### WHAT YOU ARE ASKED TO DO
For the data below, restate word for word only the lines from the line containing "# Xurde Engine" through the line containing "Programmer and Co-Owner of Xurde Engine.", both ends included.

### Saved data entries

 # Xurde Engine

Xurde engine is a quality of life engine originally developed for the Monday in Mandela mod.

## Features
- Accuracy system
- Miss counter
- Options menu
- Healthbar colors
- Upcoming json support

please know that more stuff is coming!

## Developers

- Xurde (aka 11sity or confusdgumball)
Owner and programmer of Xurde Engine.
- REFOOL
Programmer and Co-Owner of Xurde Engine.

...

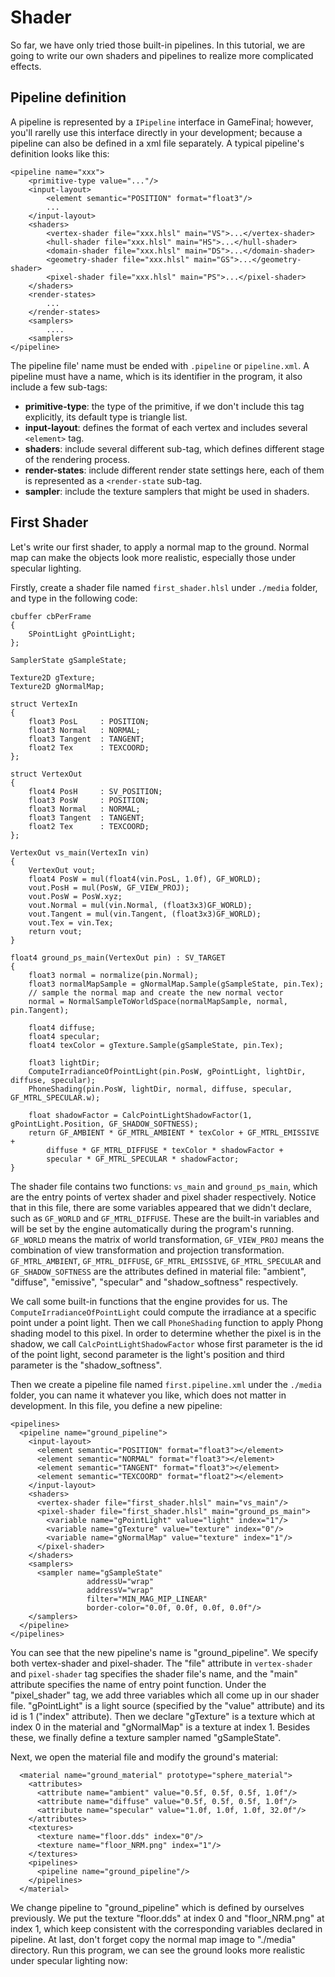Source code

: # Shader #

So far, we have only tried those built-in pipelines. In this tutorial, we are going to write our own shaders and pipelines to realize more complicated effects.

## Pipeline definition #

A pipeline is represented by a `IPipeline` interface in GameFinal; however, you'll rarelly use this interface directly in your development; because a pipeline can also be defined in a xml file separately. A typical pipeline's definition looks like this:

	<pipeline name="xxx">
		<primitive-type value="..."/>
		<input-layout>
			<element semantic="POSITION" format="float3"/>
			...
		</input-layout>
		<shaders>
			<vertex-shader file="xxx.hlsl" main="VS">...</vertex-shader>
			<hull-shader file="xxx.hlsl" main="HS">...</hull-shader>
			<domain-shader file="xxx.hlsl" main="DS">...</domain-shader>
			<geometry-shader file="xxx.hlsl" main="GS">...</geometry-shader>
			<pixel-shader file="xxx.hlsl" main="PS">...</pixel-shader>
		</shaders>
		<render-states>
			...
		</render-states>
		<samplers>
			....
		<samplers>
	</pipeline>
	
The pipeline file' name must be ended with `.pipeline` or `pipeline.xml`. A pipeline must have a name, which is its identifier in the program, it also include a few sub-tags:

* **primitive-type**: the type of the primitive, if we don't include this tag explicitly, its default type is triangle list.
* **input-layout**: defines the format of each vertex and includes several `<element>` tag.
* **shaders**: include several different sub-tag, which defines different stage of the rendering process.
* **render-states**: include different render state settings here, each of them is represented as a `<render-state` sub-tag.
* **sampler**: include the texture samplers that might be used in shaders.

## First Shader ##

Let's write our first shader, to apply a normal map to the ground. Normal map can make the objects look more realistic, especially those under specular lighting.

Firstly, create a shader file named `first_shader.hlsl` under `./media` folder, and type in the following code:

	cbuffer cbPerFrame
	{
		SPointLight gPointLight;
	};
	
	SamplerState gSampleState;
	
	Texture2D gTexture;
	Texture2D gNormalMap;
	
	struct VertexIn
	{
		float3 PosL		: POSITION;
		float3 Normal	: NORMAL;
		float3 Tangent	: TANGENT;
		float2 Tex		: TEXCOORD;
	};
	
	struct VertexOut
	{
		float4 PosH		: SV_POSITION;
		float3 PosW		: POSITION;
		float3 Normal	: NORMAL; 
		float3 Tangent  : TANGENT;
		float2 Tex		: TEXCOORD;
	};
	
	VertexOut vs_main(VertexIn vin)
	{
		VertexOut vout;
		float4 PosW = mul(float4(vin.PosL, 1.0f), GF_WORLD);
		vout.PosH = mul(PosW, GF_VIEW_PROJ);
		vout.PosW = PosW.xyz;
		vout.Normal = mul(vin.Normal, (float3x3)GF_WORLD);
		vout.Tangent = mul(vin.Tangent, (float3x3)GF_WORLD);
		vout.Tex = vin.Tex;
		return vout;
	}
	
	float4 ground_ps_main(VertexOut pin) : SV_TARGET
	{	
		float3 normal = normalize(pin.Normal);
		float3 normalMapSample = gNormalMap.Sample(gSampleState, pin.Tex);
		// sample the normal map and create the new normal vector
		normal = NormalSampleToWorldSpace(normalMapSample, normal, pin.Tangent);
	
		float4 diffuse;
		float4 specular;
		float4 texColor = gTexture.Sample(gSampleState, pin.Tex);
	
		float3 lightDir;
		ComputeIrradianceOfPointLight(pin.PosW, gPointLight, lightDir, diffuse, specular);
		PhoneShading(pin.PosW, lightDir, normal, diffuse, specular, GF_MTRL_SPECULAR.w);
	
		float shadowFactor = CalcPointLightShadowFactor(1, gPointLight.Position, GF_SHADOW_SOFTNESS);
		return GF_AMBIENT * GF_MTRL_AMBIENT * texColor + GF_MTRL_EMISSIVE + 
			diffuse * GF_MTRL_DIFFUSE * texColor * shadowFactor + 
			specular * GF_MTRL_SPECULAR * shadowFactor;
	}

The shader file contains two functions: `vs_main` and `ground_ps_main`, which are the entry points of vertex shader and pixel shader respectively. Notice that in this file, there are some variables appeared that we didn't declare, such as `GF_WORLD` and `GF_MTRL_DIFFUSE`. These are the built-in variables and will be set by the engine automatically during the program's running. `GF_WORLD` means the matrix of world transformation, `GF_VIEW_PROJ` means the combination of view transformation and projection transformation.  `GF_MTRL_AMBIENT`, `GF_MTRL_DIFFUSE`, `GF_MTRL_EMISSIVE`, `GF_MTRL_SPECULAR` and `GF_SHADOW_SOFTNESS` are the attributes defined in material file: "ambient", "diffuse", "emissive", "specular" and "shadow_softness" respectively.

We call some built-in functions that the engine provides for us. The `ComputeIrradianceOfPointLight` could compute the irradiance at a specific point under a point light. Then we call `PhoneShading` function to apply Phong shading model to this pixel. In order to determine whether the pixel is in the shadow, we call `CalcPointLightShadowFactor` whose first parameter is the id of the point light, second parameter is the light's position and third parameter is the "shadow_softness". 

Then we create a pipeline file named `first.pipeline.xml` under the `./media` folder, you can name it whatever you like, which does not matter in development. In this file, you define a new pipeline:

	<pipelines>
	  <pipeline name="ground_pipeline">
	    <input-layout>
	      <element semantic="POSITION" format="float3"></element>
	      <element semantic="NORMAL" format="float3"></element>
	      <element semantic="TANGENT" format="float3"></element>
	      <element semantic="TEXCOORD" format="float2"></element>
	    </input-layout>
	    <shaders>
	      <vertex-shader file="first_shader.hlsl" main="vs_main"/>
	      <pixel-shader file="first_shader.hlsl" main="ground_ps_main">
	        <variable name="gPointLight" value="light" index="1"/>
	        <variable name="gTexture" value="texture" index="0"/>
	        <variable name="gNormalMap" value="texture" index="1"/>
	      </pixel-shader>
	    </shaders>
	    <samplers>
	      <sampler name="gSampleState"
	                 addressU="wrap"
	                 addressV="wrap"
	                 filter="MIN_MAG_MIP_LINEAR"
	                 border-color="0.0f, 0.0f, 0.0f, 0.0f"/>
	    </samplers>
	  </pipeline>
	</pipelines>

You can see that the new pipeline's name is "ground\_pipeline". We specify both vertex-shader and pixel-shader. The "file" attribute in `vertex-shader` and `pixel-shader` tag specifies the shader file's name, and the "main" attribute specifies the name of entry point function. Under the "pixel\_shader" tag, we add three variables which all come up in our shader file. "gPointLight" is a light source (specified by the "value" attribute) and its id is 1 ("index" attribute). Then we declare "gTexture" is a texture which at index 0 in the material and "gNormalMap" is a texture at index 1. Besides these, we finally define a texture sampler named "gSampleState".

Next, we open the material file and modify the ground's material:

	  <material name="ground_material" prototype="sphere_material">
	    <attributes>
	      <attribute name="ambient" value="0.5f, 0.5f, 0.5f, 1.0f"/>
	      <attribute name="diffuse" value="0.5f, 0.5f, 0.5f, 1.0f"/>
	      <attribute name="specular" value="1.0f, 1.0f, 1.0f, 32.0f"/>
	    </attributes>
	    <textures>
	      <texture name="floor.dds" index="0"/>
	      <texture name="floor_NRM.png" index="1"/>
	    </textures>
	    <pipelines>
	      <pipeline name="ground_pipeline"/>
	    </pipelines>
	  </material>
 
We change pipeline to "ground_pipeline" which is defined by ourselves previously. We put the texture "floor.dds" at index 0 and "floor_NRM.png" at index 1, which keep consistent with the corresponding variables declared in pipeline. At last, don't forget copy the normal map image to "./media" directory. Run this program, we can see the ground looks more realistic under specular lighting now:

### TASK RESULT
 # Xurde Engine

Xurde engine is a quality of life engine originally developed for the Monday in Mandela mod.

## Features
- Accuracy system
- Miss counter
- Options menu
- Healthbar colors
- Upcoming json support

please know that more stuff is coming!

## Developers

- Xurde (aka 11sity or confusdgumball)
Owner and programmer of Xurde Engine.
- REFOOL
Programmer and Co-Owner of Xurde Engine.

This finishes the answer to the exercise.